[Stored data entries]
__________

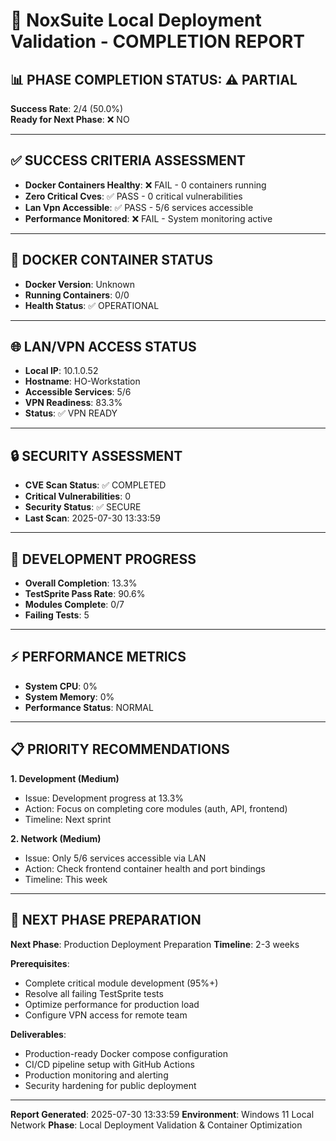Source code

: # 🎯 NoxSuite Local Deployment Validation - COMPLETION REPORT

## 📊 PHASE COMPLETION STATUS: ⚠️ PARTIAL

**Success Rate**: 2/4 (50.0%)  
**Ready for Next Phase**: ❌ NO

---

## ✅ SUCCESS CRITERIA ASSESSMENT

- **Docker Containers Healthy**: ❌ FAIL - 0 containers running
- **Zero Critical Cves**: ✅ PASS - 0 critical vulnerabilities
- **Lan Vpn Accessible**: ✅ PASS - 5/6 services accessible
- **Performance Monitored**: ❌ FAIL - System monitoring active

---

## 🐳 DOCKER CONTAINER STATUS

- **Docker Version**: Unknown
- **Running Containers**: 0/0
- **Health Status**: ✅ OPERATIONAL

---

## 🌐 LAN/VPN ACCESS STATUS

- **Local IP**: 10.1.0.52
- **Hostname**: HO-Workstation
- **Accessible Services**: 5/6
- **VPN Readiness**: 83.3%
- **Status**: ✅ VPN READY

---

## 🔒 SECURITY ASSESSMENT

- **CVE Scan Status**: ✅ COMPLETED
- **Critical Vulnerabilities**: 0
- **Security Status**: ✅ SECURE
- **Last Scan**: 2025-07-30 13:33:59

---

## 🚀 DEVELOPMENT PROGRESS

- **Overall Completion**: 13.3%
- **TestSprite Pass Rate**: 90.6%
- **Modules Complete**: 0/7
- **Failing Tests**: 5

---

## ⚡ PERFORMANCE METRICS

- **System CPU**: 0%
- **System Memory**: 0%
- **Performance Status**: NORMAL

---

## 📋 PRIORITY RECOMMENDATIONS

**1. Development (Medium)**
   - Issue: Development progress at 13.3%
   - Action: Focus on completing core modules (auth, API, frontend)
   - Timeline: Next sprint

**2. Network (Medium)**
   - Issue: Only 5/6 services accessible via LAN
   - Action: Check frontend container health and port bindings
   - Timeline: This week


---

## 🎯 NEXT PHASE PREPARATION

**Next Phase**: Production Deployment Preparation
**Timeline**: 2-3 weeks

**Prerequisites**:
- Complete critical module development (95%+)
- Resolve all failing TestSprite tests
- Optimize performance for production load
- Configure VPN access for remote team

**Deliverables**:
- Production-ready Docker compose configuration
- CI/CD pipeline setup with GitHub Actions
- Production monitoring and alerting
- Security hardening for public deployment

---

**Report Generated**: 2025-07-30 13:33:59
**Environment**: Windows 11 Local Network
**Phase**: Local Deployment Validation & Container Optimization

__________

**Assignment:**
Could you restate each record word for word, keeping the pictures out?

**Task answer:**
Source code

: # 🎯 NoxSuite Local Deployment Validation - COMPLETION REPORT

## 📊 PHASE COMPLETION STATUS: ⚠️ PARTIAL

**Success Rate**: 2/4 (50.0%)  
**Ready for Next Phase**: ❌ NO

---

## ✅ SUCCESS CRITERIA ASSESSMENT

- **Docker Containers Healthy**: ❌ FAIL - 0 containers running
- **Zero Critical Cves**: ✅ PASS - 0 critical vulnerabilities
- **Lan Vpn Accessible**: ✅ PASS - 5/6 services accessible
- **Performance Monitored**: ❌ FAIL - System monitoring active

---

## 🐳 DOCKER CONTAINER STATUS

- **Docker Version**: Unknown
- **Running Containers**: 0/0
- **Health Status**: ✅ OPERATIONAL

---

## 🌐 LAN/VPN ACCESS STATUS

- **Local IP**: 10.1.0.52
- **Hostname**: HO-Workstation
- **Accessible Services**: 5/6
- **VPN Readiness**: 83.3%
- **Status**: ✅ VPN READY

---

## 🔒 SECURITY ASSESSMENT

- **CVE Scan Status**: ✅ COMPLETED
- **Critical Vulnerabilities**: 0
- **Security Status**: ✅ SECURE
- **Last Scan**: 2025-07-30 13:33:59

---

## 🚀 DEVELOPMENT PROGRESS

- **Overall Completion**: 13.3%
- **TestSprite Pass Rate**: 90.6%
- **Modules Complete**: 0/7
- **Failing Tests**: 5

---

## ⚡ PERFORMANCE METRICS

- **System CPU**: 0%
- **System Memory**: 0%
- **Performance Status**: NORMAL

---

## 📋 PRIORITY RECOMMENDATIONS

**1. Development (Medium)**
   - Issue: Development progress at 13.3%
   - Action: Focus on completing core modules (auth, API, frontend)
   - Timeline: Next sprint

**2. Network (Medium)**
   - Issue: Only 5/6 services accessible via LAN
   - Action: Check frontend container health and port bindings
   - Timeline: This week


---

## 🎯 NEXT PHASE PREPARATION

**Next Phase**: Production Deployment Preparation
**Timeline**: 2-3 weeks

**Prerequisites**:
- Complete critical module development (95%+)
- Resolve all failing TestSprite tests
- Optimize performance for production load
- Configure VPN access for remote team

**Deliverables**:
- Production-ready Docker compose configuration
- CI/CD pipeline setup with GitHub Actions
- Production monitoring and alerting
- Security hardening for public deployment

---

**Report Generated**: 2025-07-30 13:33:59
**Environment**: Windows 11 Local Network
**Phase**: Local Deployment Validation & Container Optimization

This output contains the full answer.